As Hurricane Matthew approaches Haiti, it is hard not to think of the terrible devastation from the 2010 earthquake. The Haiti earthquake taught us some valuable lessons about the use of unmanned systems for the initial response to a disaster- that 0-24 hour period where emergency managers are trying to get an accurate assessment of the scope of the disaster and how to allocate resources to save lives immediately and mitigate any dangers, and to set in motion the plans and resources needed to protect lives and quality of life for the longer term. One key lesson is that bigger is better, at least for the initial aerial assessment. Another is to not forget about unmanned marine systems. These two lessons show up in other events such as other hurricanes and tsunamis. A lesson that did not come out of Haiti was that the effective use of unmanned systems in the 0-24 hour time period depends on communications. UAVs generate terabytes of imagery that are difficult to upload to the Cloud or file transfer/email to others.

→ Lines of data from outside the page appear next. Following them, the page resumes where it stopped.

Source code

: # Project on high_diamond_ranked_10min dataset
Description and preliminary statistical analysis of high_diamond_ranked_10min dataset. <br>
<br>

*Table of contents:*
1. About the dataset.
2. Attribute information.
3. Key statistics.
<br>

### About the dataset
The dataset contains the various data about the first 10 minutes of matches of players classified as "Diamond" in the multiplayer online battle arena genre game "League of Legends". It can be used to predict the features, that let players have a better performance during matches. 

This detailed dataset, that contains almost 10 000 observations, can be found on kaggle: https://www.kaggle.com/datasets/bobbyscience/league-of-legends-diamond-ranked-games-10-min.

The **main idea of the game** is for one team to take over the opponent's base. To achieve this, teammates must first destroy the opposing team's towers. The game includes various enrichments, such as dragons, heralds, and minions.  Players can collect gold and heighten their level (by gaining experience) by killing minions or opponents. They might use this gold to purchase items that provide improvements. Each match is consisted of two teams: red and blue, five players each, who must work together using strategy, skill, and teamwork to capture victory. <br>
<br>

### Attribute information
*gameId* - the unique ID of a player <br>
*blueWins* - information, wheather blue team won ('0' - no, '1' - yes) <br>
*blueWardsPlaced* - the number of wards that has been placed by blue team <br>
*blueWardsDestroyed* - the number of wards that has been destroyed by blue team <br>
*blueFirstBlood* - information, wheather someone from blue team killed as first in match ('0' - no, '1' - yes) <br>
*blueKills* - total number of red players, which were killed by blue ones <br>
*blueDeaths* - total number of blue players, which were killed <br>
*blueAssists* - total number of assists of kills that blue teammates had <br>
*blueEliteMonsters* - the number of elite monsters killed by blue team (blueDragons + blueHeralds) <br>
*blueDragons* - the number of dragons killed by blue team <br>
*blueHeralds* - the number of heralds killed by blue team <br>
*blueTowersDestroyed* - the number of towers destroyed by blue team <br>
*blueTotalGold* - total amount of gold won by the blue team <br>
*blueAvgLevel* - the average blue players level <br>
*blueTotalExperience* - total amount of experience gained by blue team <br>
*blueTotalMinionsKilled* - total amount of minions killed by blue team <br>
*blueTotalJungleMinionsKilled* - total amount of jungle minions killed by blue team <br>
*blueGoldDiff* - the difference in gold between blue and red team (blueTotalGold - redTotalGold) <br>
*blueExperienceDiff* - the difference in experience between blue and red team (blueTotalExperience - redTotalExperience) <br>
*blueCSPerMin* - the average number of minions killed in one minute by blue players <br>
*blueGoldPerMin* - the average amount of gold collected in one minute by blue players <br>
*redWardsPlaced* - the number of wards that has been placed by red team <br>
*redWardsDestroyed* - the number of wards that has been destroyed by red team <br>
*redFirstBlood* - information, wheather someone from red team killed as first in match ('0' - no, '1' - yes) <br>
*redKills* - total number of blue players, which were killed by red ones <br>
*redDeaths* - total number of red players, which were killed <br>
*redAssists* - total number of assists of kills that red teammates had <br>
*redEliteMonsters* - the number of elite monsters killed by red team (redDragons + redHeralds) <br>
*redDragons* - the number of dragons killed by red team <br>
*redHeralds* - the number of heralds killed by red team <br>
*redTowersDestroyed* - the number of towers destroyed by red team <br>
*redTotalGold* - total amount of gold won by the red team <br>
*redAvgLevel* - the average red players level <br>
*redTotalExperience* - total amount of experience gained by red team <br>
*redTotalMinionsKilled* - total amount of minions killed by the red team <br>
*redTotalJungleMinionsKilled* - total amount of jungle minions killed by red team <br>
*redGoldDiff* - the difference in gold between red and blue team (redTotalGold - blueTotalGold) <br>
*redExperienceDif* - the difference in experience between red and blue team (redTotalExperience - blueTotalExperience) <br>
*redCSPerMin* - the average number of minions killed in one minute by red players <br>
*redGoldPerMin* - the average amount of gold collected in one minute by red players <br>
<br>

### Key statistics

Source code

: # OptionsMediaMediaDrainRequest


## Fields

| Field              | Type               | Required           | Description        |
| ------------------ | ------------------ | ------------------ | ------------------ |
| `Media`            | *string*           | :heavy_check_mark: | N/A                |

In terms of unmanned aerial vehicles, Haiti makes an interesting case study. The Haitian government quickly put out an aviation notice that UAVs were prohibited. Period. That actually made sense given that there would be a lot of helicopters working at low altitudes, general air traffic control was complex enough, and that UAV coordination with air traffic control was still being worked out (and as of 2016, it’s not 100% resolved to this day). What was interesting was that the US Government put up a Global Hawk (see Peterson, Handbook of Surveillance Technologies, 3rd Edition) which provided aerial assessments of the extent of the damage without entering the Haitian airspace and two weeks later Predators were being used and coordinated with manned air traffic (see http://northshorejournal.org/high-tech-warbird-aids-haiti-relief-efforts). While on one Snowden-we-are-being-watched level, this may be disturbing to have drones able to see into other countries without violating airspace, on another it is wonderful. Emergency workers can get data without having to totally rework how multiple government agencies coordinate. The most important aspect of the use of military drones is that it illustrates that agencies need higher altitude, longer persistence UAVs geographically distributed disasters, in order to get the rapid coverage of damage (area X needs help) and state of the infrastructure (what is the best route to get resources there?). As we have seen with flooding in the US (we have a paper about to come out on this), small hobbyist-styles of UAVs are like flashlights illuminating small patches, while military drones are stadium lighting. Of course, big drones or Civil Air Patrol assets may not be available. This leads to the questions as to whether small hobbyists quadcopters can contribute, how to aggregate the data from hobbyists and send it (especially under low bandwidth conditions), and how can agencies handle the volumes of data and trust the data they are getting. These are some of the issues raised in my article at https://www.computer.org/csdl/mags/co/2016/05/mco2016050019-abs.html
The second lesson from Haiti in terms of unmanned systems is to not forget the value of unmanned marine vehicles. If the hurricane brings intensive flooding or high storm surges, then the underwater portions of the critical infrastructure are at risk. This means bridges (I’ll never forget crossing the bridge into Punta Gorda for Hurricane Charley and the team being told not to stop on the bridge because there was not way to know how safe the bridge was). Bridges are important but also ports and shipping channels. It also mean pipelines, which can be leaking and affecting the environment, and telecommunications (the 2015 Texas Memorial Day floods washed away the bridge and the telephone lines to Wemberly). In Haiti, the state of the ship channel was unknown (had any depths changed?) as was the over port (could it take the weight of cargo being unloaded onto the docks?). The traditional approach has been to use divers, but in Haiti, the Navy and Army MDSU 2 team used SeaBotix ROVs to speed up the assessment as noted in Disaster Robotics (https://mitpress.mit.edu/books/disaster-robotics).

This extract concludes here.